### Introdution to joins

In [1]:
import pandas as pd
import sqlalchemy
import sqlite3
import os

In [2]:
conn = sqlite3.connect('leaders.sqlite')
cur = conn.cursor()

In [3]:
def sql_query(query):
    c = cur.execute(query)
    df = pd.DataFrame(c.fetchall(), 
                      columns=[description[0] for description in c.description])
    return df

In [4]:
sql_query('select * from presidents')

Unnamed: 0,country,continent,president
0,Egypt,Africa,Abdel Fattah el-Sisi
1,Portugal,Europe,Marcelo Rebelo de Sousa
2,Haiti,North America,Jovenel Moise
3,Uruguay,South America,Jose Mujica
4,Liberia,Africa,Ellen Johnson Sirleaf
5,Chile,South America,Michelle Bachelet
6,Vietnam,Asia,Tran Dai Quang


In [5]:
sql_query('''SELECT p1.country, p1.continent,
                    prime_minister, president
            FROM prime_ministers AS p1
            INNER JOIN presidents AS p2
            ON p1.country=p2.country''')

Unnamed: 0,country,continent,prime_minister,president
0,Egypt,Africa,Sherif Ismail,Abdel Fattah el-Sisi
1,Portugal,Europe,Antonio Costa,Marcelo Rebelo de Sousa
2,Vietnam,Asia,Nguyen Xuan Phuc,Tran Dai Quang
3,Haiti,North America,Jack Guy Lafontant,Jovenel Moise


In [6]:
conn.close()

In [7]:
conn = sqlite3.connect('countries.sqlite')
cur = conn.cursor()

In [8]:
sql_query('SELECT * FROM countries').head(3)

Unnamed: 0,code,country_name,continent,region,surface_area,indep_year,local_name,gov_form,capital,cap_long,cap_lat
0,AFG,Afghanistan,Asia,Southern and Central Asia,652090.0,1919,Afganistan/Afqanestan,Islamic Emirate,Kabul,69.1761,34.5228
1,NLD,Netherlands,Europe,Western Europe,41526.0,1581,Nederland,Constitutional Monarchy,Amsterdam,4.89095,52.3738
2,ALB,Albania,Europe,Southern Europe,28748.0,1912,Shqiperia,Republic,Tirane,19.8172,41.3317


In [9]:
sql_query('''SELECT cities.name AS city, countries.country_name AS country, region
            FROM cities
            INNER JOIN countries
            ON cities.country_code = countries.code;''').head(3)
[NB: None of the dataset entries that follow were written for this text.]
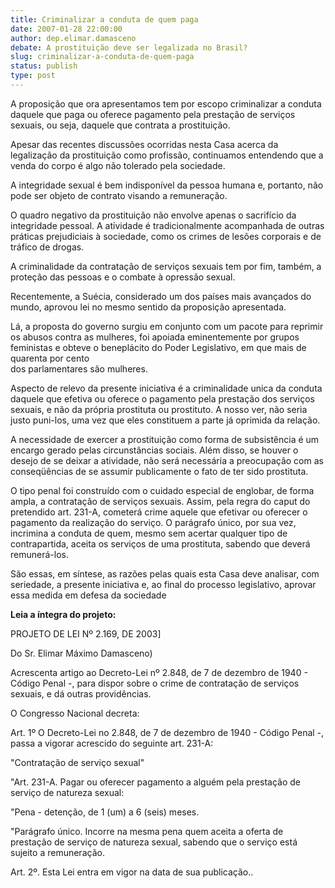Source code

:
 ```yaml
---
title: Criminalizar a conduta de quem paga
date: 2007-01-28 22:00:00
author: dep.elimar.damasceno
debate: A prostituição deve ser legalizada no Brasil?
slug: criminalizar-a-conduta-de-quem-paga
status: publish 
type: post
---
```


A proposição que ora apresentamos tem por escopo criminalizar a conduta daquele que paga ou oferece pagamento pela prestação de serviços sexuais, ou seja, daquele que contrata a prostituição.  
  
Apesar das recentes discussões ocorridas nesta Casa acerca da legalização da prostituição como profissão, continuamos entendendo que a venda do corpo é algo não tolerado pela sociedade.  
  
A integridade sexual é bem indisponível da pessoa humana e, portanto, não pode ser objeto de contrato visando a remuneração.  
  
O quadro negativo da prostituição não envolve apenas o sacrifício da integridade pessoal. A atividade é tradicionalmente acompanhada de outras práticas prejudiciais à sociedade, como os crimes de lesões corporais e de tráfico de drogas.  
  
A criminalidade da contratação de serviços sexuais tem por fim, também, a proteção das pessoas e o combate à opressão sexual.  
  
Recentemente, a Suécia, considerado um dos países mais avançados do mundo, aprovou lei no mesmo sentido da proposição apresentada.  
  
Lá, a proposta do governo surgiu em conjunto com um pacote para reprimir os abusos contra as mulheres, foi apoiada eminentemente por grupos feministas e obteve o beneplácito do Poder Legislativo, em que mais de quarenta por cento  
dos parlamentares são mulheres.  
  
Aspecto de relevo da presente iniciativa é a criminalidade unica da conduta daquele que efetiva ou oferece o pagamento pela prestação dos serviços sexuais, e não da própria prostituta ou prostituto. A nosso ver, não seria justo puni-los, uma vez que eles constituem a parte já oprimida da relação.  
  
A necessidade de exercer a prostituição como forma de subsistência é um encargo gerado pelas circunstâncias sociais. Além disso, se houver o desejo de se deixar a atividade, não será necessária a preocupação com as conseqüências de se assumir publicamente o fato de ter sido prostituta.  
  
O tipo penal foi construído com o cuidado especial de englobar, de forma ampla, a contratação de serviços sexuais. Assim, pela regra do caput do pretendido art. 231-A, cometerá crime aquele que efetivar ou oferecer o pagamento da realização do serviço. O parágrafo único, por sua vez, incrimina a conduta de quem, mesmo sem acertar qualquer tipo de contrapartida, aceita os serviços de uma prostituta, sabendo que deverá remunerá-los.  
  
São essas, em síntese, as razões pelas quais esta Casa deve analisar, com seriedade, a presente iniciativa e, ao final do processo legislativo, aprovar essa medida em defesa da sociedade  
  
**Leia a íntegra do projeto:**


PROJETO DE LEI Nº 2.169, DE 2003]  
  
Do Sr. Elimar Máximo Damasceno)  
  
Acrescenta artigo ao Decreto-Lei nº 2.848, de 7 de dezembro de 1940 - Código Penal -, para dispor sobre o crime de contratação de serviços sexuais, e dá outras providências.  
  
O Congresso Nacional decreta:  
  
Art. 1º O Decreto-Lei no 2.848, de 7 de dezembro de 1940 - Código Penal -, passa a vigorar acrescido do seguinte art. 231-A:  
  
"Contratação de serviço sexual"  
  
"Art. 231-A. Pagar ou oferecer pagamento a alguém pela prestação de serviço de natureza sexual:  
  
"Pena - detenção, de 1 (um) a 6 (seis) meses.  
  
"Parágrafo único. Incorre na mesma pena quem aceita a oferta de prestação de serviço de natureza sexual, sabendo que o serviço está sujeito a remuneração.  
  
Art. 2º. Esta Lei entra em vigor na data de sua publicação..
Unnamed: 0,city,country,region
0,Abidjan,Cote d'Ivoire,Western Africa
1,Abu Dhabi,United Arab Emirates,Middle East
2,Abuja,Nigeria,Western Africa


In [10]:
sql_query('SELECT * FROM economies').head(3)

Unnamed: 0,econ_id,code,year,income_group,gdp_percapita,gross_savings,inflation_rate,total_investment,unemployment_rate,exports,imports
0,1,AFG,2010,Low income,539.667,37.133,2.179,30.402,,46.394,24.381
1,2,AFG,2015,Low income,615.091,21.466,-1.549,18.602,,-49.11,-7.294
2,3,AGO,2010,Upper middle income,3599.27,23.534,14.48,14.433,,-3.266,-21.076


In [11]:
sql_query('''SELECT c.code AS country_code, country_name AS name, year, inflation_rate
            FROM countries AS c
            INNER JOIN economies AS e
            ON c.code = e.code;''').head(3)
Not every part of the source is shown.